***** TASK MATERIAL *****
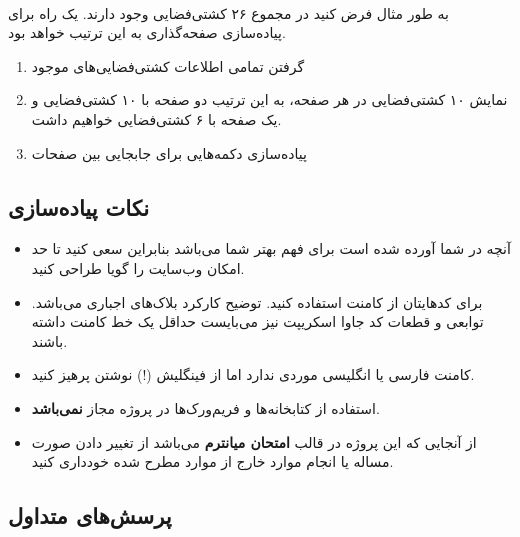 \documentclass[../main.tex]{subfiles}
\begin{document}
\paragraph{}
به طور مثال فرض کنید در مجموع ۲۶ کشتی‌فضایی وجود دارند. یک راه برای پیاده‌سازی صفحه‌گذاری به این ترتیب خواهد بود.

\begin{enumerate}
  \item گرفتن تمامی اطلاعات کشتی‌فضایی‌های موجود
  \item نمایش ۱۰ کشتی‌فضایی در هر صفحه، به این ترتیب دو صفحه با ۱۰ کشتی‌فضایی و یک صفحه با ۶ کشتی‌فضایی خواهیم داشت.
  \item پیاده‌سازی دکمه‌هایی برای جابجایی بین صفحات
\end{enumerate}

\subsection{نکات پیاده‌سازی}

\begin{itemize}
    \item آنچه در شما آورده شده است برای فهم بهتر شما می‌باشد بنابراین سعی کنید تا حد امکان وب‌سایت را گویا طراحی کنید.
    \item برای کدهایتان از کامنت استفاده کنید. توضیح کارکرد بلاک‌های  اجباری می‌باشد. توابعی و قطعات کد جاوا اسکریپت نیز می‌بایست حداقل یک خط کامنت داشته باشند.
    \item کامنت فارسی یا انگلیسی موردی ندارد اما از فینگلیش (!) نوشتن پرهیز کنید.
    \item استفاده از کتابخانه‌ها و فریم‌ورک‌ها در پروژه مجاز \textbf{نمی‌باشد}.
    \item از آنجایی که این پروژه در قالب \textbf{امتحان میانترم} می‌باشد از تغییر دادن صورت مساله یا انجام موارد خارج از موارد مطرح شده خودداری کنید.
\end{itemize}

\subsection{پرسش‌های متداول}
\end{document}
*****
> THE PROBLEM: Which lines of the records contain "فضایی"? Show each of them.

> ANSWER SECTION:
به طور مثال فرض کنید در مجموع ۲۶ کشتی‌فضایی وجود دارند. یک راه برای پیاده‌سازی صفحه‌گذاری به این ترتیب خواهد بود.
  \item گرفتن تمامی اطلاعات کشتی‌فضایی‌های موجود
  \item نمایش ۱۰ کشتی‌فضایی در هر صفحه، به این ترتیب دو صفحه با ۱۰ کشتی‌فضایی و یک صفحه با ۶ کشتی‌فضایی خواهیم داشت.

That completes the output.